» **ASSIGNMENT**: Below are records; please write out exactly the lines from the first line through the line containing "Thiocolchicoside | Drug |", with no pictures.

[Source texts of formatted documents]
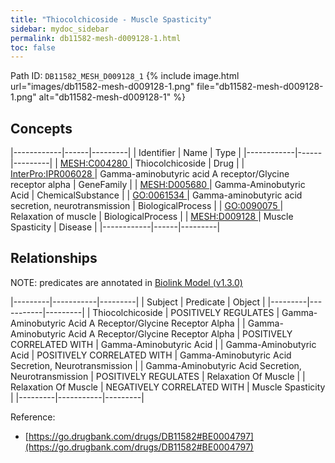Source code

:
 ```yaml
---
title: "Thiocolchicoside - Muscle Spasticity"
sidebar: mydoc_sidebar
permalink: db11582-mesh-d009128-1.html
toc: false 
---
```



Path ID: `DB11582_MESH_D009128_1`
{% include image.html url="images/db11582-mesh-d009128-1.png" file="db11582-mesh-d009128-1.png" alt="db11582-mesh-d009128-1" %}

## Concepts

|------------|------|---------|
| Identifier | Name | Type    |
|------------|------|---------|
| <a href="https://identifiers.org/MESH:C004280">MESH:C004280 </a> | Thiocolchicoside | Drug |
| <a href="https://identifiers.org/InterPro:IPR006028">InterPro:IPR006028 </a> | Gamma-aminobutyric acid A receptor/Glycine receptor alpha | GeneFamily |
| <a href="https://identifiers.org/MESH:D005680">MESH:D005680 </a> | Gamma-Aminobutyric Acid | ChemicalSubstance |
| <a href="https://identifiers.org/GO:0061534">GO:0061534 </a> | Gamma-aminobutyric acid secretion, neurotransmission | BiologicalProcess |
| <a href="https://identifiers.org/GO:0090075">GO:0090075 </a> | Relaxation of muscle | BiologicalProcess |
| <a href="https://identifiers.org/MESH:D009128">MESH:D009128 </a> | Muscle Spasticity | Disease |
|------------|------|---------|

## Relationships


NOTE: predicates are annotated in <a href="https://github.com/biolink/biolink-model/releases/tag/v1.3.0">Biolink Model (v1.3.0)</a>

|---------|-----------|---------|
| Subject | Predicate | Object  |
|---------|-----------|---------|
| Thiocolchicoside | POSITIVELY REGULATES | Gamma-Aminobutyric Acid A Receptor/Glycine Receptor Alpha |
| Gamma-Aminobutyric Acid A Receptor/Glycine Receptor Alpha | POSITIVELY CORRELATED WITH | Gamma-Aminobutyric Acid |
| Gamma-Aminobutyric Acid | POSITIVELY CORRELATED WITH | Gamma-Aminobutyric Acid Secretion, Neurotransmission |
| Gamma-Aminobutyric Acid Secretion, Neurotransmission | POSITIVELY REGULATES | Relaxation Of Muscle |
| Relaxation Of Muscle | NEGATIVELY CORRELATED WITH | Muscle Spasticity |
|---------|-----------|---------|

Reference: 
  - [https://go.drugbank.com/drugs/DB11582#BE0004797](https://go.drugbank.com/drugs/DB11582#BE0004797)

» **THE ANSWER**:
Source code

:
 ```yaml
---
title: "Thiocolchicoside - Muscle Spasticity"
sidebar: mydoc_sidebar
permalink: db11582-mesh-d009128-1.html
toc: false 
---
```



Path ID: `DB11582_MESH_D009128_1`
{% include image.html url="images/db11582-mesh-d009128-1.png" file="db11582-mesh-d009128-1.png" alt="db11582-mesh-d009128-1" %}

## Concepts

|------------|------|---------|
| Identifier | Name | Type    |
|------------|------|---------|
| <a href="https://identifiers.org/MESH:C004280">MESH:C004280 </a> | Thiocolchicoside | Drug |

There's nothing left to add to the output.